1.] In Lewis Carroll's Through the Looking Glass, Humpty Dumpty has the following exchange with Alice:
- "When I use a word," Humpty Dumpty said in a rather a scornful tone, "it means just what I choose it to mean – neither more nor less."
- "The question is," said Alice, "whether you can make words mean different things."
- "The question is," said Humpty Dumpty, "which is to be master – that's all."
Using a word to mean whatever the speaker chooses it to mean is a definition of nonsense. Consider Tennyson's "The Higher Pantheism" and Swinburne's "Response" as a dialectical exchange, where the subject is nonsense. Continue that dialectic with your essay, using literary analysis to show which one of the two previous stages -- Tennyson's or Swinburne's--is Humpty Dumpty nonsense, and which one is sense.
2.] Robert Browing's Childe Roland to the Dark Tower Came is arguably the most evocative poem of the Victorian Age.

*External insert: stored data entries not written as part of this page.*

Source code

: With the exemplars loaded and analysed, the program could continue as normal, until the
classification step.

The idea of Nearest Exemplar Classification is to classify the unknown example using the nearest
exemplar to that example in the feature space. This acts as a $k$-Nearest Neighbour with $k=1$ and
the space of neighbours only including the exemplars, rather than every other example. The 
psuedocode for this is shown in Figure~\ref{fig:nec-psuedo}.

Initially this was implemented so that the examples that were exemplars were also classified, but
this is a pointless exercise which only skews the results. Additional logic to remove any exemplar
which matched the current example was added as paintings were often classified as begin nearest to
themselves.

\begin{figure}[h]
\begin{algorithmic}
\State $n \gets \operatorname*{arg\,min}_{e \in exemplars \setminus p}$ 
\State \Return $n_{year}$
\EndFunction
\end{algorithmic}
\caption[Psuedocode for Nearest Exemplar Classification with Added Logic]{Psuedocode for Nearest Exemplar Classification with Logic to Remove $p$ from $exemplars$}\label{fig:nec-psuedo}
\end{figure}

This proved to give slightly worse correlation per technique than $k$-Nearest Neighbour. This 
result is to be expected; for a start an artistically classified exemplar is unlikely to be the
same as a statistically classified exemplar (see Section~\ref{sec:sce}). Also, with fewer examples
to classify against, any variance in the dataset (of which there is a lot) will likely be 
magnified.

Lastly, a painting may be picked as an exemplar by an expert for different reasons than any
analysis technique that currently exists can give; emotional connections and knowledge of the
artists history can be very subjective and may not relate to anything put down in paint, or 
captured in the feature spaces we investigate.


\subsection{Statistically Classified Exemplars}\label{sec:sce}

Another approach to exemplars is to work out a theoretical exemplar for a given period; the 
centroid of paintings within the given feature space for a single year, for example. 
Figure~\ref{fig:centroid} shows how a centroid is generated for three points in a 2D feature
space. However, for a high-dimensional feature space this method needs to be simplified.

In lecture, for instance, we saw how it can work as a dolourous representation of the state of a Christian's faith after Darwin. Concentrating on the transformative effect that the final stanza has on the work as a whole, interpret the poem as an allegory of some specific dark state of mind or social condition. Keep in mind that as an allegory, each aspect of the work -- word, phrase, line, object, place -- must have some direct and precise analogue to that which is being allegorised.

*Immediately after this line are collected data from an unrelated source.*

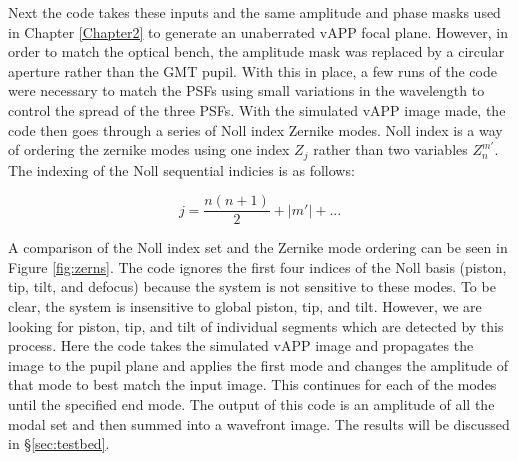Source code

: Next the code takes these inputs and the same amplitude and phase masks used in Chapter \ref{Chapter2} to generate an unaberrated vAPP focal plane.  However, in order to match the optical bench, the amplitude mask was replaced by a circular aperture rather than the GMT pupil.  With this in place, a few runs of the code were necessary to match the PSFs using small variations in the wavelength to control the spread of the three PSFs.  With the simulated vAPP image made, the code then goes through a series of Noll index Zernike modes.  Noll index is a way of ordering the zernike modes using one index $Z_j$ rather than two variables $Z_n^{m'}$\cite{Noll1976ZERNIKETURBULENCE.}.  The indexing of the Noll sequential indicies is as follows:

\begin{equation}
    j = \frac{n(n+1)}{2} + |m'| + ...
    \label{eq:noll}
\end{equation}

A comparison of the Noll index set and the Zernike mode ordering can be seen in Figure \ref{fig:zerns}.  The code ignores the first four indices of the Noll basis (piston, tip, tilt, and defocus)  because the system is not sensitive to these modes.  To be clear, the system is insensitive to global piston, tip, and tilt.  However, we are looking for piston, tip, and tilt of individual segments which are detected by this process.  Here the code takes the simulated vAPP image and propagates the image to the pupil plane and applies the first mode and changes the amplitude of that mode to best match the input image.  This continues for each of the modes until the specified end mode.  The output of this code is an amplitude of all the modal set and then summed into a wavefront image.  The results will be discussed in \S \ref{sec:testbed}.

3.] Rudyard Kipling's "Gunga Din" and "Without Benefit of Clergy" give literary representation of Indians during the British Raj. Concentrating on the texts themselves, explain what Kipling might intend by these representations in relation to the Empire. Use Dante Gabriel Rossetti's "The Burden of Ninevah" to inform your configuration of Victorian England's understanding of Empire.